[Opening Data for review section]

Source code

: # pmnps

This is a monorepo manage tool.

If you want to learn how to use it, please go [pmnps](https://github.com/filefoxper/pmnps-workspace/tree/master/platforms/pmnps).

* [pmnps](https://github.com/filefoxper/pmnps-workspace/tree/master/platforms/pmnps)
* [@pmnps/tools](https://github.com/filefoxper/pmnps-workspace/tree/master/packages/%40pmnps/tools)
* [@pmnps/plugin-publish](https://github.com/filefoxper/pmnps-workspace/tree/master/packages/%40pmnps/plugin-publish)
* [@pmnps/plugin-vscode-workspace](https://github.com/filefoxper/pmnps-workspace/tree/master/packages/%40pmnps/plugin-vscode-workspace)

[Closing Data for review section]
[Opening Data for review section]

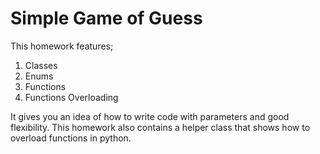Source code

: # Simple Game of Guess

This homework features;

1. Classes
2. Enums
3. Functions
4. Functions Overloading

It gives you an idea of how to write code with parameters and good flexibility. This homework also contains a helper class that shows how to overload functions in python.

[Closing Data for review section]
[Opening Data for review section]

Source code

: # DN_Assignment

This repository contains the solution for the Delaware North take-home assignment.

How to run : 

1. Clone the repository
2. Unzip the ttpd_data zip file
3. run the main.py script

[Closing Data for review section]

From the entries above, return exactly the line containing "2. Unzip the ttpd_data zip file", the line containing "3. run the main.py script", and all lines between, and nothing else.

• The answer:
2. Unzip the ttpd_data zip file
3. run the main.py script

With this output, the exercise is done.